Requirement:
Could you show all lines in the entries below that contain the string "Nginx"?

(Available data Opens)

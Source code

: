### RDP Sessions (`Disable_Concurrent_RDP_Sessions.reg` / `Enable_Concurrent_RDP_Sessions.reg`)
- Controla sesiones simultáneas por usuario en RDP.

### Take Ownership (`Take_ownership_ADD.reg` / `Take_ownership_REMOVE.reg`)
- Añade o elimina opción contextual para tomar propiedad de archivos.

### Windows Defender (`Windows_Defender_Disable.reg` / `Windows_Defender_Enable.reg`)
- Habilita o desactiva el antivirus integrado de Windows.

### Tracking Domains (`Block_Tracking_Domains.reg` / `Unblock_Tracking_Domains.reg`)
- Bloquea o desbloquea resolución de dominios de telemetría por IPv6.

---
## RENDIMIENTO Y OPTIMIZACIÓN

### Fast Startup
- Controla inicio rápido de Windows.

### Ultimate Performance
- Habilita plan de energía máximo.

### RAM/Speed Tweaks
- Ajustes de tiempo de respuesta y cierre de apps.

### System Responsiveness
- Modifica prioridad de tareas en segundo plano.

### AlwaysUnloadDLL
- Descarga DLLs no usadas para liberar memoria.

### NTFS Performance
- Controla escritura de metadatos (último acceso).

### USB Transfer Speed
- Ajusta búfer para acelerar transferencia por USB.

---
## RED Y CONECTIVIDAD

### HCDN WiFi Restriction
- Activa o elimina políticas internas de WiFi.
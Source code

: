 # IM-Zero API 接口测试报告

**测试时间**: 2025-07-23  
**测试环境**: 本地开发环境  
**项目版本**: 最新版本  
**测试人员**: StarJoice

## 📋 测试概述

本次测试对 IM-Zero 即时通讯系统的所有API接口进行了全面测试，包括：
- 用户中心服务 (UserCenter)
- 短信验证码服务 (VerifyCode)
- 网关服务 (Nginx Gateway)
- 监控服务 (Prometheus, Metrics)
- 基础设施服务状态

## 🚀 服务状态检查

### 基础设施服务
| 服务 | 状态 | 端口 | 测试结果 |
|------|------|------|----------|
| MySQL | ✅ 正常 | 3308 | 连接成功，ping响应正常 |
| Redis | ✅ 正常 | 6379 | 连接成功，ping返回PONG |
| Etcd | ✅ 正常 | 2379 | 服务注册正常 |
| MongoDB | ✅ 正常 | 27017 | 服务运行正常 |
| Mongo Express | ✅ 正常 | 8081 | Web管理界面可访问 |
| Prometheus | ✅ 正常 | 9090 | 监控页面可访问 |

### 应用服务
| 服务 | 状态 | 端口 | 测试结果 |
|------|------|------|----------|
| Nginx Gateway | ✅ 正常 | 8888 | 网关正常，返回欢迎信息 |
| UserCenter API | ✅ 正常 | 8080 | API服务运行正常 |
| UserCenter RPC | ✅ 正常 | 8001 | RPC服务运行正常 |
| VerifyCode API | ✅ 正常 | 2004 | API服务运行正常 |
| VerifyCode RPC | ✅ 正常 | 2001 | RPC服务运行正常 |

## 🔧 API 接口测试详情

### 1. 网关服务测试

(Available data Closes)

The answer:
- 网关服务 (Nginx Gateway)
| Nginx Gateway | ✅ 正常 | 8888 | 网关正常，返回欢迎信息 |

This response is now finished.